Written by Johnathon Anderson, Ph.D., a research scientist, and Associate Professor at the University of California Davis School of Medicine 

Published by: Peptide Systems


Infographic summarizing the four generations of GLP-1 evolution: Exenatide (Pioneers), Semaglutide (Optimizers), Tirzepatide (Synergists), and Retatrutide (The Future).

Key Takeaways:

  • Generation 1 (The Pioneers): The discovery of Exenatide (Exendin-4) proved that "incretin mimetics" could survive enzymatic degradation, though they required daily dosing.

  • Generation 2 (The Optimizers): Semaglutide introduced fatty-acid albumin binding, extending half-life to 165 hours and establishing the "Once-Weekly" standard.

  • Generation 3 (The Synergists): Tirzepatide broke the single-receptor ceiling by adding GIP agonism, leveraging the synergy of two pathways to improve efficacy while mitigating side effects.

  • Generation 4 (The Future): Retatrutide introduces a third mechanism, Glucagon agonism, to actively stimulate thermogenesis and energy expenditure, representing the current pinnacle of peptide engineering.

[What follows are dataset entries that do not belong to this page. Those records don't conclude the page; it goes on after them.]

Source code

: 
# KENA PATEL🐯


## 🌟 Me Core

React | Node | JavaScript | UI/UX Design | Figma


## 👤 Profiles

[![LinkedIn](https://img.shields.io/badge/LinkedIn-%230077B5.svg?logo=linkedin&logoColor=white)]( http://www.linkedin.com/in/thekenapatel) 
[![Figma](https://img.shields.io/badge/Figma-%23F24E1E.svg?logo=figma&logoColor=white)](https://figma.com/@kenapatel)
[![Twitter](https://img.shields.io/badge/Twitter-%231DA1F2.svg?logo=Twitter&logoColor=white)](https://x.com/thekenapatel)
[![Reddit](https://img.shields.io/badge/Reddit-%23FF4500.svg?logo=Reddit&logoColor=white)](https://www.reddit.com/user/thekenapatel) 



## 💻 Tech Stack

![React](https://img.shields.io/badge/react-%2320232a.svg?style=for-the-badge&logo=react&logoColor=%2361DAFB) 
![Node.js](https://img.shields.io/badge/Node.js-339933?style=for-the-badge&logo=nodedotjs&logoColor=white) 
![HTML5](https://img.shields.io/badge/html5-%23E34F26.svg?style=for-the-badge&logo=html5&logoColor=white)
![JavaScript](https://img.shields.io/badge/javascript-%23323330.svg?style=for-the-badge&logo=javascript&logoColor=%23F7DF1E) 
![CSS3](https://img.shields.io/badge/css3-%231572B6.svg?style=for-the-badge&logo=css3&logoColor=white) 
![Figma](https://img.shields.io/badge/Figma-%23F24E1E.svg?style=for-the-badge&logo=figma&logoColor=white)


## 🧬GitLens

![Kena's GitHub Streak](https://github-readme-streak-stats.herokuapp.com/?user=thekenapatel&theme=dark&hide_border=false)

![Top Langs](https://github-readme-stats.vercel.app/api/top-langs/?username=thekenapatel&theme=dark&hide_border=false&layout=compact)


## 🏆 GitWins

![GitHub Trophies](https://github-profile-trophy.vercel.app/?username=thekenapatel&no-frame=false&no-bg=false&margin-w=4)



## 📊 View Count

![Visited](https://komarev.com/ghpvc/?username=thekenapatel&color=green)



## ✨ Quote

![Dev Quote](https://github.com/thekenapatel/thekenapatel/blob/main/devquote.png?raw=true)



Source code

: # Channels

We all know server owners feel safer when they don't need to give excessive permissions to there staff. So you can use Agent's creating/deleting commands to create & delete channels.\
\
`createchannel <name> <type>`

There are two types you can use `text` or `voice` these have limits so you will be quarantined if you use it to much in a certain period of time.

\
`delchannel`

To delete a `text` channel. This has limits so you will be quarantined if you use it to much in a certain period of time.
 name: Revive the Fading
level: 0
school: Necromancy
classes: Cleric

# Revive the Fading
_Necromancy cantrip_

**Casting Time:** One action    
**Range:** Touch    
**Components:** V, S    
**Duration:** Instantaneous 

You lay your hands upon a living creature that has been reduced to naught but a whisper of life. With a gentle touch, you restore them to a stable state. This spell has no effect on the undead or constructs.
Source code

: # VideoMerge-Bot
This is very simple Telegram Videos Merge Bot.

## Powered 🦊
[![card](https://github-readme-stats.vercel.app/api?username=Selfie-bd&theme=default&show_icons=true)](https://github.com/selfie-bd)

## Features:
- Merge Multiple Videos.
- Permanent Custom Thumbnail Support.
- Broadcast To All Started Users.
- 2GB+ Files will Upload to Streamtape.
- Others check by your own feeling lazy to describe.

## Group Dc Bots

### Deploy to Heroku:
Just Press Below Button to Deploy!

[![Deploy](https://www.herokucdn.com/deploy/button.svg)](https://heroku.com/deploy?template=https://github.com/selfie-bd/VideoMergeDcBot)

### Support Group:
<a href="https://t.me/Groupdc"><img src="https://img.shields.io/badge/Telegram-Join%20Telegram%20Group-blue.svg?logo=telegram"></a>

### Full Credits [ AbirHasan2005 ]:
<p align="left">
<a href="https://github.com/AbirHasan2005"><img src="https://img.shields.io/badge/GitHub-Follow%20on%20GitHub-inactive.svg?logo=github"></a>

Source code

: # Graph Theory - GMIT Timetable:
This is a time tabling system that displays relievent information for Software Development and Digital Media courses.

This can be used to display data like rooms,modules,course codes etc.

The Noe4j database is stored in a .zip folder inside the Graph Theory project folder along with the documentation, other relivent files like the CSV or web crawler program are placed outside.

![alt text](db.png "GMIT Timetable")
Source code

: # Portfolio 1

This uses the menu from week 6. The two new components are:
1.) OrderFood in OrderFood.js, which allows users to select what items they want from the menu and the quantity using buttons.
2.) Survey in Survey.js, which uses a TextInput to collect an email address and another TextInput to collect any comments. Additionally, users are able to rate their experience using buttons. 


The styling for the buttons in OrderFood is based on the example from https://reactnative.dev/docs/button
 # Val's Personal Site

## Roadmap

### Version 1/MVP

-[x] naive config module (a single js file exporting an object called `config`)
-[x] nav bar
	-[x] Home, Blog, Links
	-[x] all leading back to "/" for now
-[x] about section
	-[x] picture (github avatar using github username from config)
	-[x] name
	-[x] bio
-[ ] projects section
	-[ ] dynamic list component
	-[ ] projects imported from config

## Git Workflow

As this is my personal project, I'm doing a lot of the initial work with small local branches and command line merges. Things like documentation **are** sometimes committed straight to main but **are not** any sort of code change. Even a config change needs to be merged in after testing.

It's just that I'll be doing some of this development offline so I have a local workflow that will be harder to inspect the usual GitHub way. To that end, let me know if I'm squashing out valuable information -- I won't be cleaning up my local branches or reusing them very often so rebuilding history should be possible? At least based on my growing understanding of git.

I. Introduction: The Incretin Revolution

From Venom to Vitality: The Gila Monster Connection

The modern era of metabolic research began in an unlikely place: the saliva of the Gila monster (Heloderma suspectum). In the early 1990s, Dr. John Eng, an endocrinologist at the Bronx VA Medical Center, discovered a peptide in the lizard's venom that stimulated insulin secretion. Unlike human hormones, which vanish in minutes, this reptilian peptide remained active for hours. This discovery became Exenatide, the first synthetic GLP-1 receptor agonist, proving that nature often holds the blueprint for pharmacological breakthroughs.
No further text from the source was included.